AWS Glue – A Comprehensive Overview

on Data Integration • July 16th, 2019 • Write for Hevo

Are you looking to learn more about AWS Glue and its fitment for your ETL needs? If yes, you have landed on the right post. This blog helps you decode some of the key aspects to consider while evaluating AWS Glue (or any ETL solution for that matter): Glue’s features, pricing, use cases, and limitations. Before we dive in, let us try to understand a little about the ETL process itself. This will set some more context and help appreciate the features of Glue better.

What is ETL?

ETL stands for Extract, Transform, and Load. Just as the name implies, an ETL process involves performing the following steps:  

  1. Extract data from one or many data sources – this could be databases, business applications used by your sales, marketing, and support teams, etc.
  2. Transform the data as per the needs of the business. (Eg: Combine First Name and Last Name → Full Name, convert currency from INR to USD, and more.)
  3. Finally, load the transformed data to a target storage

Based on the needs of the business, this movement of data can be scheduled (e.g: once every few hours) or can be moved based on certain triggers (e.g: each time a record is updated in the database.)

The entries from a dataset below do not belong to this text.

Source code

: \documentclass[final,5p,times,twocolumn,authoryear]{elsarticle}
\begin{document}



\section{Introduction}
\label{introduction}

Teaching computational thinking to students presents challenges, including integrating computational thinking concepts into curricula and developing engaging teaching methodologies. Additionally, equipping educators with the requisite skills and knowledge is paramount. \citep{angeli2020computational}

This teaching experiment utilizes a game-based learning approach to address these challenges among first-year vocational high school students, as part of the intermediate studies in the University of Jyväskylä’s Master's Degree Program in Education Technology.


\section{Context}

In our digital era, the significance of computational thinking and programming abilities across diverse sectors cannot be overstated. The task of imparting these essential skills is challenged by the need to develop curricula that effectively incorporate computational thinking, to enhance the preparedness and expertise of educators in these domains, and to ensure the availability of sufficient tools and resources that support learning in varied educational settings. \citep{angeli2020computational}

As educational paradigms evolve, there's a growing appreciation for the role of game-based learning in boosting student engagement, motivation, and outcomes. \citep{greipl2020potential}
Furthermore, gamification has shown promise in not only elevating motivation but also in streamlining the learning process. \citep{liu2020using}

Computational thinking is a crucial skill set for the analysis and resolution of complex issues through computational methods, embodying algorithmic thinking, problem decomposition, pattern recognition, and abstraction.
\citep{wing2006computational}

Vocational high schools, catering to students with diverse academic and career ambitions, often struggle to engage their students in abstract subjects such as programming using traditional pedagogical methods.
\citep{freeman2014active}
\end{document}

Businesses can either choose to build custom code to perform ETL or simply implement an ETL tool to do the same. AWS Glue is one of the preferred ETL platforms especially if the data sources are hosted on AWS platforms.

What is AWS Glue?

AWS Glue is a fully-managed service provided by Amazon for deploying ETL jobs. AWS Glue reduces the cost, lowers the complexity, and decreases the time spent creating ETL jobs. For companies that are price-sensitive, but need a tool that can work with different ETL use cases, Amazon Glue might be a decent choice to consider. 

Launched sometime around August 2017, Glue has come a long way in adding value to its users. Here are some of the noteworthy pointers about Glue:

  • Glue is “Serverless” service. Hence, you do not need to provision or manage any resources or services.
  • With AWS Glue, you only pay for resources when Glue is actively running. 
  • Amazon Glue ETL comes with “crawlers” that can create metadata to view the data stored in S3. This metadata comes very handy while authoring ETL jobs.
  • With the use of Python scripts, Glue can translate one source format to another source format.
  • Glue allows you to create a development endpoint by yourself. This gives you the power to construct your ETL scripts swiftly and easily.

In this guide, you will learn:

AWS Glue Features

Since Amazon Glue is completely managed by AWS, deployment and maintenance is super simple. Below are some important features of Glue: 

  1. Integrated Data Catalog

    The Data Catalog is a persistent metadata store for all kind of data assets in your AWS account. Your AWS account will have one Glue Data Catalog. This is the place where multiple disjoint systems can store their metadata. In turn, they can also use this metadata to query and transform the data. The catalog can store table definitions, job definition, and other control information that help manage the ETL environment inside Glue.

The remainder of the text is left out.